» EXERCISE
Retype the data exactly, skipping any picture in it.

» DATA LISTING
_ _ _ _

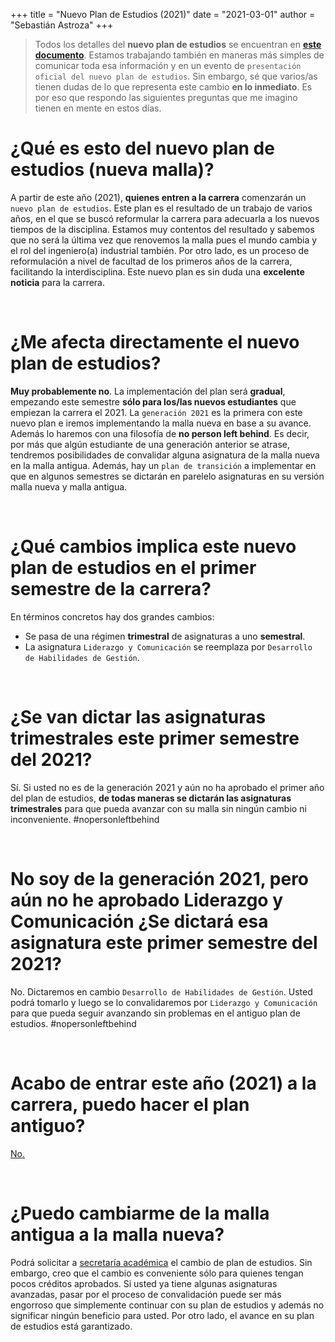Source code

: +++
title = "Nuevo Plan de Estudios (2021)"
date = "2021-03-01"
author = "Sebastián Astroza"
+++

> Todos los detalles del **nuevo plan de estudios** se encuentran en **[este documento](/dirdoc_nuevo_plan.pdf)**. Estamos trabajando también en maneras más simples de comunicar toda esa información y en un evento de `presentación oficial del nuevo plan de estudios`.  Sin embargo, sé que varios/as tienen dudas de lo que representa este cambio **en lo inmediato**. Es por eso que respondo las siguientes preguntas que me imagino tienen en mente en estos días.

# ¿Qué es esto del nuevo plan de estudios (nueva malla)?

A partir de este año (2021), **quienes entren a la carrera** comenzarán un `nuevo plan de estudios`. Este plan es el resultado de un trabajo de varios años, en el que se buscó reformular la carrera para adecuarla a los nuevos tiempos de la disciplina. Estamos muy contentos del resultado y sabemos que no será la última vez que renovemos la malla pues el mundo cambia y el rol del ingeniero(a) industrial también. Por otro lado, es un proceso de reformulación a nivel de facultad de los primeros años de la carrera, facilitando la interdisciplina. Este nuevo plan es sin duda una **excelente noticia** para la carrera. 

&nbsp;    

# ¿Me afecta directamente el nuevo plan de estudios?

**Muy probablemente no**. La implementación del plan será **gradual**, empezando este semestre **sólo para los/las nuevos estudiantes** que empiezan la carrera el 2021. La `generación 2021` es la primera con este nuevo plan e iremos implementando la malla nueva en base a su avance. Además lo haremos con una filosofía de **no person left behind**. Es decir, por más que algún estudiante de una generación anterior se atrase, tendremos posibilidades de convalidar alguna asignatura de la malla nueva en la malla antigua. Además, hay un `plan de transición` a implementar en que en algunos semestres se dictarán en parelelo asignaturas en su versión malla nueva y malla antigua.


&nbsp; 

# ¿Qué cambios implica este nuevo plan de estudios en el primer semestre de la carrera?

En términos concretos hay dos grandes cambios:
- Se pasa de una régimen **trimestral** de asignaturas a uno **semestral**.
- La asignatura `Liderazgo y Comunicación` se reemplaza por `Desarrollo de Habilidades de Gestión`.

&nbsp; 

# ¿Se van dictar las asignaturas trimestrales este primer semestre del 2021?

Sí. Si usted no es de la generación 2021 y aún no ha aprobado el primer año del plan de estudios, **de todas maneras se dictarán las asignaturas trimestrales** para que pueda avanzar con su malla sin ningún cambio ni inconveniente. #nopersonleftbehind

&nbsp; 

# No soy de la generación 2021, pero aún no he aprobado Liderazgo y Comunicación ¿Se dictará esa asignatura este primer semestre del 2021?

No. Dictaremos en cambio `Desarrollo de Habilidades de Gestión`. Usted podrá tomarlo y luego se lo convalidaremos por `Liderazgo y Comunicación` para que pueda seguir avanzando sin problemas en el antiguo plan de estudios. #nopersonleftbehind

&nbsp; 

# Acabo de entrar este año (2021) a la carrera, puedo hacer el plan antiguo?

[No.](/daenerys.jpg) 

&nbsp; 

# ¿Puedo cambiarme de la malla antigua a la malla nueva?

Podrá solicitar a [secretaría académica](http://secad.ing.udec.cl/faq) el cambio de plan de estudios. Sin embargo, creo que el cambio es conveniente sólo para quienes tengan pocos créditos aprobados. Si usted ya tiene algunas asignaturas avanzadas, pasar por el proceso de convalidación puede ser más engorroso que simplemente continuar con su plan de estudios y además no significar ningún beneficio para usted. Por otro lado, el avance en su plan de estudios está garantizado.

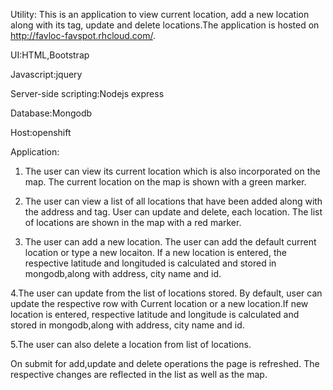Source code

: Utility: This is an application to view current location, add a new location along with its tag, update and delete locations.The application is
hosted on http://favloc-favspot.rhcloud.com/.

UI:HTML,Bootstrap

Javascript:jquery

Server-side scripting:Nodejs express

Database:Mongodb

Host:openshift


Application:

1. The user can view its current location which is also incorporated on the map. The current location on the map is shown with a green marker.

2. The user can view a list of all locations that have been added along with the address and tag. User can update and delete, each location.
The list of locations are shown in the map with a red marker.

3. The user can add a new location. The user can add the default current location or type a new locaiton. If a new location is entered, the 
respective latitude and longituded is calculated and stored in mongodb,along with address, city name and id. 

4.The user can update from the list of locations stored. By default, user can update the respective row with Current location or a new 
location.If new location is entered, respective latitude and longitude is calculated and stored in mongodb,along with address, city name and id.

5.The user can also delete a location from list of locations. 

On submit for add,update and delete operations the page is refreshed. The respective changes are reflected in the list as well as the map.
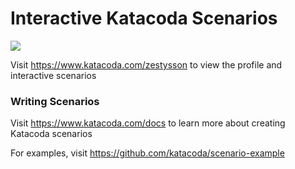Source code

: # Interactive Katacoda Scenarios

[![](http://shields.katacoda.com/katacoda/zestysson/count.svg)](https://www.katacoda.com/zestysson "Get your profile on Katacoda.com")

Visit https://www.katacoda.com/zestysson to view the profile and interactive scenarios

### Writing Scenarios
Visit https://www.katacoda.com/docs to learn more about creating Katacoda scenarios

For examples, visit https://github.com/katacoda/scenario-example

_ _ _ _

» RESPONSE TO THIS TASK
Source code

: +++
title = "Nuevo Plan de Estudios (2021)"
date = "2021-03-01"
author = "Sebastián Astroza"
+++

> Todos los detalles del **nuevo plan de estudios** se encuentran en **[este documento](/dirdoc_nuevo_plan.pdf)**. Estamos trabajando también en maneras más simples de comunicar toda esa información y en un evento de `presentación oficial del nuevo plan de estudios`.  Sin embargo, sé que varios/as tienen dudas de lo que representa este cambio **en lo inmediato**. Es por eso que respondo las siguientes preguntas que me imagino tienen en mente en estos días.

# ¿Qué es esto del nuevo plan de estudios (nueva malla)?

A partir de este año (2021), **quienes entren a la carrera** comenzarán un `nuevo plan de estudios`. Este plan es el resultado de un trabajo de varios años, en el que se buscó reformular la carrera para adecuarla a los nuevos tiempos de la disciplina. Estamos muy contentos del resultado y sabemos que no será la última vez que renovemos la malla pues el mundo cambia y el rol del ingeniero(a) industrial también. Por otro lado, es un proceso de reformulación a nivel de facultad de los primeros años de la carrera, facilitando la interdisciplina. Este nuevo plan es sin duda una **excelente noticia** para la carrera. 

&nbsp;    

# ¿Me afecta directamente el nuevo plan de estudios?

**Muy probablemente no**. La implementación del plan será **gradual**, empezando este semestre **sólo para los/las nuevos estudiantes** que empiezan la carrera el 2021. La `generación 2021` es la primera con este nuevo plan e iremos implementando la malla nueva en base a su avance. Además lo haremos con una filosofía de **no person left behind**. Es decir, por más que algún estudiante de una generación anterior se atrase, tendremos posibilidades de convalidar alguna asignatura de la malla nueva en la malla antigua. Además, hay un `plan de transición` a implementar en que en algunos semestres se dictarán en parelelo asignaturas en su versión malla nueva y malla antigua.


&nbsp; 

# ¿Qué cambios implica este nuevo plan de estudios en el primer semestre de la carrera?

En términos concretos hay dos grandes cambios:
- Se pasa de una régimen **trimestral** de asignaturas a uno **semestral**.
- La asignatura `Liderazgo y Comunicación` se reemplaza por `Desarrollo de Habilidades de Gestión`.

&nbsp; 

# ¿Se van dictar las asignaturas trimestrales este primer semestre del 2021?

Sí. Si usted no es de la generación 2021 y aún no ha aprobado el primer año del plan de estudios, **de todas maneras se dictarán las asignaturas trimestrales** para que pueda avanzar con su malla sin ningún cambio ni inconveniente. #nopersonleftbehind

&nbsp; 

# No soy de la generación 2021, pero aún no he aprobado Liderazgo y Comunicación ¿Se dictará esa asignatura este primer semestre del 2021?

No. Dictaremos en cambio `Desarrollo de Habilidades de Gestión`. Usted podrá tomarlo y luego se lo convalidaremos por `Liderazgo y Comunicación` para que pueda seguir avanzando sin problemas en el antiguo plan de estudios. #nopersonleftbehind

&nbsp; 

# Acabo de entrar este año (2021) a la carrera, puedo hacer el plan antiguo?

[No.](/daenerys.jpg) 

&nbsp; 

# ¿Puedo cambiarme de la malla antigua a la malla nueva?

Podrá solicitar a [secretaría académica](http://secad.ing.udec.cl/faq) el cambio de plan de estudios. Sin embargo, creo que el cambio es conveniente sólo para quienes tengan pocos créditos aprobados. Si usted ya tiene algunas asignaturas avanzadas, pasar por el proceso de convalidación puede ser más engorroso que simplemente continuar con su plan de estudios y además no significar ningún beneficio para usted. Por otro lado, el avance en su plan de estudios está garantizado.

Source code

: Utility: This is an application to view current location, add a new location along with its tag, update and delete locations.The application is
hosted on http://favloc-favspot.rhcloud.com/.

UI:HTML,Bootstrap

Javascript:jquery

Server-side scripting:Nodejs express

Database:Mongodb

Host:openshift


Application:

1. The user can view its current location which is also incorporated on the map. The current location on the map is shown with a green marker.

2. The user can view a list of all locations that have been added along with the address and tag. User can update and delete, each location.
The list of locations are shown in the map with a red marker.

3. The user can add a new location. The user can add the default current location or type a new locaiton. If a new location is entered, the 
respective latitude and longituded is calculated and stored in mongodb,along with address, city name and id. 

4.The user can update from the list of locations stored. By default, user can update the respective row with Current location or a new 
location.If new location is entered, respective latitude and longitude is calculated and stored in mongodb,along with address, city name and id.

5.The user can also delete a location from list of locations. 

On submit for add,update and delete operations the page is refreshed. The respective changes are reflected in the list as well as the map.
Source code

: # Interactive Katacoda Scenarios

[![](http://shields.katacoda.com/katacoda/zestysson/count.svg)](https://www.katacoda.com/zestysson "Get your profile on Katacoda.com")

Visit https://www.katacoda.com/zestysson to view the profile and interactive scenarios

### Writing Scenarios
Visit https://www.katacoda.com/docs to learn more about creating Katacoda scenarios

For examples, visit https://github.com/katacoda/scenario-example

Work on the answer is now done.